É por isto que as pessoas continuam a voltar. Muitas pessoas. Para se ter uma ideia, passavam cinco minutos da uma da tarde quando cheguei ao restaurante, segunda-feira de fins de Julho, e já algumas mesas iniciavam o segundo turno. É este o tamanho do sucesso do Dona Bia. E não é de agora.

A casa abriu em 1985 e tem uma história curiosa e complexa. A Dona Bia é Maria de Jesus, a proprietária. Segundo contou o jornalista Marco Alves na revista Sábado, Maria de Jesus afastou-se do restaurante em 1988, arrendando-o primeiro a dois sócios e, depois, em 1992, a Paula Morgado, então sua amiga, por cerca de 500€ mensais. Desde então, Maria de Jesus dedicou-se a trabalhar nas limpezas.
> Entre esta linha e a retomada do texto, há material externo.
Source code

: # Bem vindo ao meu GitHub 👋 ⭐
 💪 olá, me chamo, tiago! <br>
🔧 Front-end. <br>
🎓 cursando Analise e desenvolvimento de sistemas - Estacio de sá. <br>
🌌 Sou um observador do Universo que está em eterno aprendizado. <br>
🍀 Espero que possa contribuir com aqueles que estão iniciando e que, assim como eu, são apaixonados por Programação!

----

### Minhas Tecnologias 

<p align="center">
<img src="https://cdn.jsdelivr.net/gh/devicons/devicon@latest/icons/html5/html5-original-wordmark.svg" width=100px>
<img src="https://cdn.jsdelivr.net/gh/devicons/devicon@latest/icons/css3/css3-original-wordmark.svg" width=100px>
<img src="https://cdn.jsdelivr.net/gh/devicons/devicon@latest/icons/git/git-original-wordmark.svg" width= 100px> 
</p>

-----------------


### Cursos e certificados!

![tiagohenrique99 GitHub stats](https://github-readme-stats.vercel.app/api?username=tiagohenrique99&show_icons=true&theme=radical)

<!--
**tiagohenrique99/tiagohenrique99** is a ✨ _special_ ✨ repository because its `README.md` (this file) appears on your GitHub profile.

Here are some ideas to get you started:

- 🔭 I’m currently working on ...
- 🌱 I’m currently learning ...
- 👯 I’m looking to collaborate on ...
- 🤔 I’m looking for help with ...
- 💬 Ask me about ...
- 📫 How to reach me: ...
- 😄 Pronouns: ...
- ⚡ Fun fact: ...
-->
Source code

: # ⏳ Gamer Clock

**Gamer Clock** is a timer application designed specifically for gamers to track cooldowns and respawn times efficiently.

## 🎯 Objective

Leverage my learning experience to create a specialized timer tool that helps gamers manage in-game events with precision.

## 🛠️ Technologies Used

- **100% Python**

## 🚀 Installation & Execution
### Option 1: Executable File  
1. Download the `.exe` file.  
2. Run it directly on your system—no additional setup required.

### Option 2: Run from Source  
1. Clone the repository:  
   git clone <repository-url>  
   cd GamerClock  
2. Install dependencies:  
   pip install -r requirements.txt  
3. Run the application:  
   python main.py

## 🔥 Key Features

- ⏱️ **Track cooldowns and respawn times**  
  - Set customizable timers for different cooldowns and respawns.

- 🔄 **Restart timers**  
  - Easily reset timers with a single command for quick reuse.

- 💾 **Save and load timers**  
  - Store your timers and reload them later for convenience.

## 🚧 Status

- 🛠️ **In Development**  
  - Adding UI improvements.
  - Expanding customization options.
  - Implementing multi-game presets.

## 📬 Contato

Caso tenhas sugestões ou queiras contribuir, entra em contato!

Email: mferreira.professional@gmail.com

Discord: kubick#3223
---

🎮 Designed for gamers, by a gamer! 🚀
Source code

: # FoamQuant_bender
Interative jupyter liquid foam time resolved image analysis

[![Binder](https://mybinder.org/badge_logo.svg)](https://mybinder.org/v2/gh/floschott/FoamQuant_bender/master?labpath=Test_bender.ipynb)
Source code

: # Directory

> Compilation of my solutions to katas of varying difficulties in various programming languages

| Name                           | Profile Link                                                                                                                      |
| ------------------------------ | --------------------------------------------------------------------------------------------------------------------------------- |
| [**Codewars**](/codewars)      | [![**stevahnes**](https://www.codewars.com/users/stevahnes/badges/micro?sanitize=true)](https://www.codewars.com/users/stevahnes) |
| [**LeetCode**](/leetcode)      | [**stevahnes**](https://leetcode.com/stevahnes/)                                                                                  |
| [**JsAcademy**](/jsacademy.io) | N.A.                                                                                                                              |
Foi Paula Morgado que tornou o Dona Bia naquilo que ele é hoje, um clássico da Comporta, ou melhor, da Torre, ali ao lado. Mas nem tudo terá sido do agrado da senhoria, incluindo um avançado, alegadamente construído sem a autorização da proprietária, em 2017. O caldo entornou-se e daqui nasceu um processo em tribunal.

Enfim, com ou sem litigância, para quem se senta à mesa tudo parece na mesma. Já não vinha ao Dona Bia há quatro anos, mas o essencial está lá. E o essencial são peixes e mariscos frescos e boas arrozadas marinhas.

A terminar, o tendão de Aquiles do Dona Bia: as sobremesas. Veio um doce dulcíssimo com uma mousse fraca no topo; e o chamado doce da casa, por vezes conhecido por serradura, era basicamente leite condensado com bolacha Maria partida atirada lá para dentro – o achincalhamento de um clássico. Poucochinho.

Fora isto, a carta tem muito por onde se escolher, muito mais do que um humano pode comer, ainda que alguns pratos interessantes faltassem. A vitrina de peixe é de qualidade, quase tudo fresco e de mar. E há ainda a secção de mariscos, onde se incluem: massinhas de garoupa e camarão; a célebre canja de garoupa com espinafres e amêijoas; e três esparguetes: um com amêijoas, outro com carabineiros, outro com camarão e amêijoas.

O preço não é barato. Com astúcia, podemos comer bem por 25€, mas se quisermos estar à vontade na proteína e partilhar uma garrafa de Cavalo Maluco (Herdade do Portocarro) facilmente chegamos aos 50€ por cabeça.

Uns acharão muito, outros justo. Uma coisa é certa: Bulhão Pato sairia contente.

EN 261, Torre, Comporta, Grândola, 7570. 265 497 557. Qua-Seg 12.15-16.00, 19.30-22.30.